Zu einem solchen strategischen Umgang mit moralischen Kategorien kommt es in einem Unternehmen jedoch nur, wenn die Geschäftsleitung es versäumt hat, sich selbst und alle Mitarbeitenden vorbeugend auf klare, vorrangig vor allen strategischen Erfolgspotenzialen geltende ethische Geschäftsprinzipien festzulegen. Es gibt ja keine „rein“ strategische Rationalität – diese ist immer instrumentell im Hinblick auf Zielvorgaben. Nur: auf welche konkret? Allzu lang hat in manchen Firmen eine fraglose Doktrin der Gewinnmaximierung um fast jeden Preis ihr Unwesen getrieben, die ideologisch als automatisch bestmöglicher Beitrag zum Gemeinwohl überhöht und so der Reflexion entzogen worden ist.

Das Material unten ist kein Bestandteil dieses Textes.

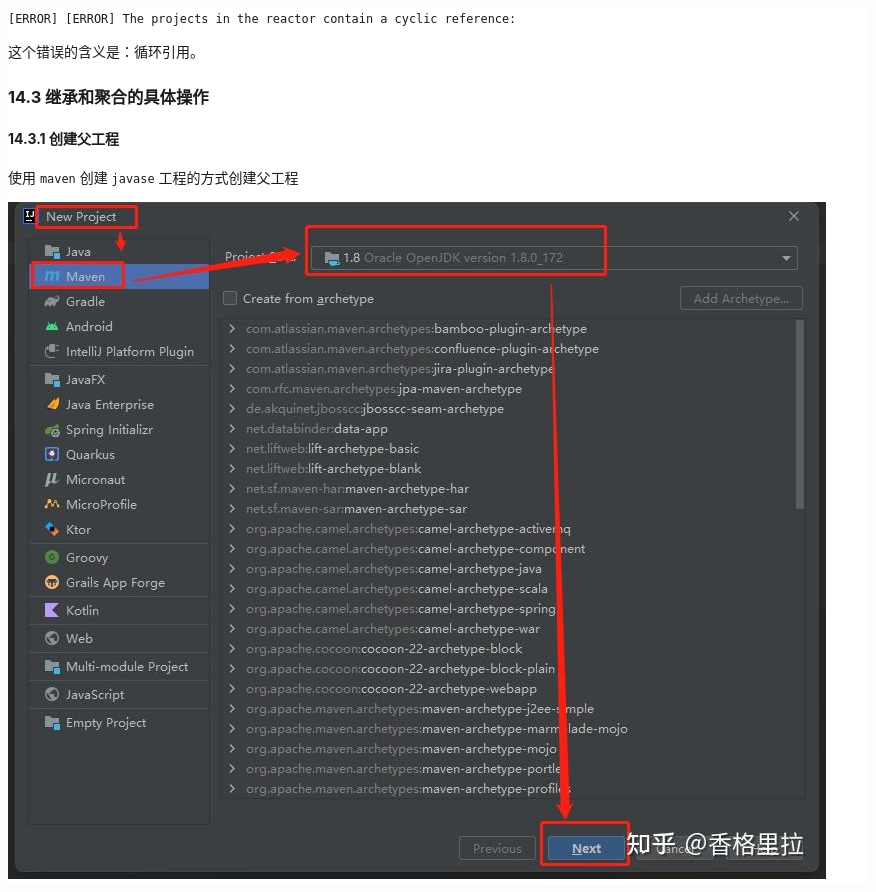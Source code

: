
 ```shell
[ERROR] [ERROR] The projects in the reactor contain a cyclic reference:
```

这个错误的含义是：循环引用。

### 14.3 继承和聚合的具体操作

#### 14.3.1 创建父工程

使用 `maven` 创建 `javase` 工程的方式创建父工程

![](../../assets/images/Maven/v2-35ff843a78298a6b7b872c9cab786a6f_1440w.jpg)
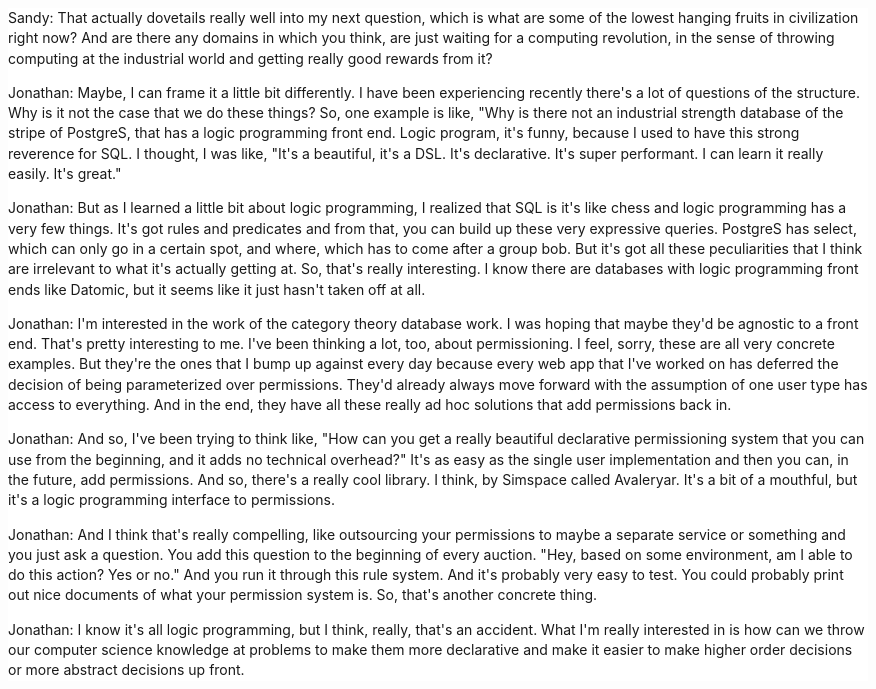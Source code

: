 Sandy:
That actually dovetails really well into my next question, which is what are
some of the lowest hanging fruits in civilization right now? And are there any
domains in which you think, are just waiting for a computing revolution, in the
sense of throwing computing at the industrial world and getting really good
rewards from it?

Jonathan:
Maybe, I can frame it a little bit differently. I have been experiencing
recently there's a lot of questions of the structure. Why is it not the case
that we do these things? So, one example is like, "Why is there not an
industrial strength database of the stripe of PostgreS, that has a logic
programming front end. Logic program, it's funny, because I used to have this
strong reverence for SQL. I thought, I was like, "It's a beautiful, it's a DSL.
It's declarative. It's super performant. I can learn it really easily. It's
great."

Jonathan:
But as I learned a little bit about logic programming, I realized that SQL is
it's like chess and logic programming has a very few things. It's got rules and
predicates and from that, you can build up these very expressive queries.
PostgreS has select, which can only go in a certain spot, and where, which has
to come after a group bob. But it's got all these peculiarities that I think are
irrelevant to what it's actually getting at. So, that's really interesting. I
know there are databases with logic programming front ends like Datomic, but it
seems like it just hasn't taken off at all.

Jonathan:
I'm interested in the work of the category theory database work. I was hoping
that maybe they'd be agnostic to a front end. That's pretty interesting to me.
I've been thinking a lot, too, about permissioning. I feel, sorry, these are all
very concrete examples. But they're the ones that I bump up against every day
because every web app that I've worked on has deferred the decision of being
parameterized over permissions. They'd already always move forward with the
assumption of one user type has access to everything. And in the end, they have
all these really ad hoc solutions that add permissions back in.

Jonathan:
And so, I've been trying to think like, "How can you get a really beautiful
declarative permissioning system that you can use from the beginning, and it
adds no technical overhead?" It's as easy as the single user implementation and
then you can, in the future, add permissions. And so, there's a really cool
library. I think, by Simspace called Avaleryar. It's a bit of a mouthful, but
it's a logic programming interface to permissions.

Jonathan:
And I think that's really compelling, like outsourcing your permissions to maybe
a separate service or something and you just ask a question. You add this
question to the beginning of every auction. "Hey, based on some environment, am
I able to do this action? Yes or no." And you run it through this rule system.
And it's probably very easy to test. You could probably print out nice documents
of what your permission system is. So, that's another concrete thing.

Jonathan:
I know it's all logic programming, but I think, really, that's an accident. What
I'm really interested in is how can we throw our computer science knowledge at
problems to make them more declarative and make it easier to make higher order
decisions or more abstract decisions up front.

Besonders in streng hierarchisch geführten Firmen kann sich unter solchen Voraussetzungen eine kaum mehr hinterfragte Unternehmenskultur der falschen Prioritäten und Anreize („Boni“) etablieren. Typischerweise werden dann die kritischen Hinweise verantwortungsbewusster „Untergebener“, wie es sie offenbar auch im VW-Konzern frühzeitig gab, vom Management nicht aufgegriffen und belohnt, sondern negiert oder sogar indirekt bestraft – etwa mit Nichtbeförderung der Hinweisgeber.

Wer Teil dieser eingeübten Unkultur war, kann den nötigen tiefgreifenden Kulturwandel nicht glaubwürdig vorantreiben. Deshalb benötigt das buchstäblich fehlgeleitete Unternehmen in der schwierigen Phase der grundlegenden Neuorientierung auch neue, unbefangene „Köpfe“ an der Spitze. Deren Aufgabe besteht nicht nur darin, eine neue Geschäftsstrategie zu definieren, sondern ein übergeordnetes normatives Management zu etablieren, das systematisch die Rangordnung von ethischen Geschäftsprinzipien und zukünftigen Erfolgsstrategien klärt und sie für alle Unternehmensbereiche und Führungsstufen verbindlich konkretisiert. Die resultierenden Standards und Verhaltensrichtlinien (Codes of Conduct) sind durch konsistente Anreiz- bzw. Sanktionssysteme zu ergänzen. Das alles gilt es im gesamten Unternehmen ohne Wenn und Aber umzusetzen. Autoritatives Compliance-Management „von oben“ reicht allerdings nicht aus; vorgelebt und gefördert werden muss zugleich eine „von unten“, nämlich von allen Mitarbeitenden, mitgetragene Integritäts- und Verantwortungskultur. Erst auf dieser Grundlage werden im Unternehmen mit der Zeit Nachwuchskräfte Karriere machen, welche diese Integritätskultur und die ihr entsprechende Rangordnung von normativen Orientierungen und Geschäftsstrategien verinnerlicht haben und in der Lage sind, ihr auch in heiklen Entscheidungssituationen verantwortungsbewusst nachzuleben.

Im Falle des Volkswagenkonzerns ergibt sich als Fazit, dass die in den Medien dominierende technische Debatte im weiteren Sinn durchaus richtig ansetzt: Neue „Software“ tut not – aber nicht nur in der Motorensteuerung.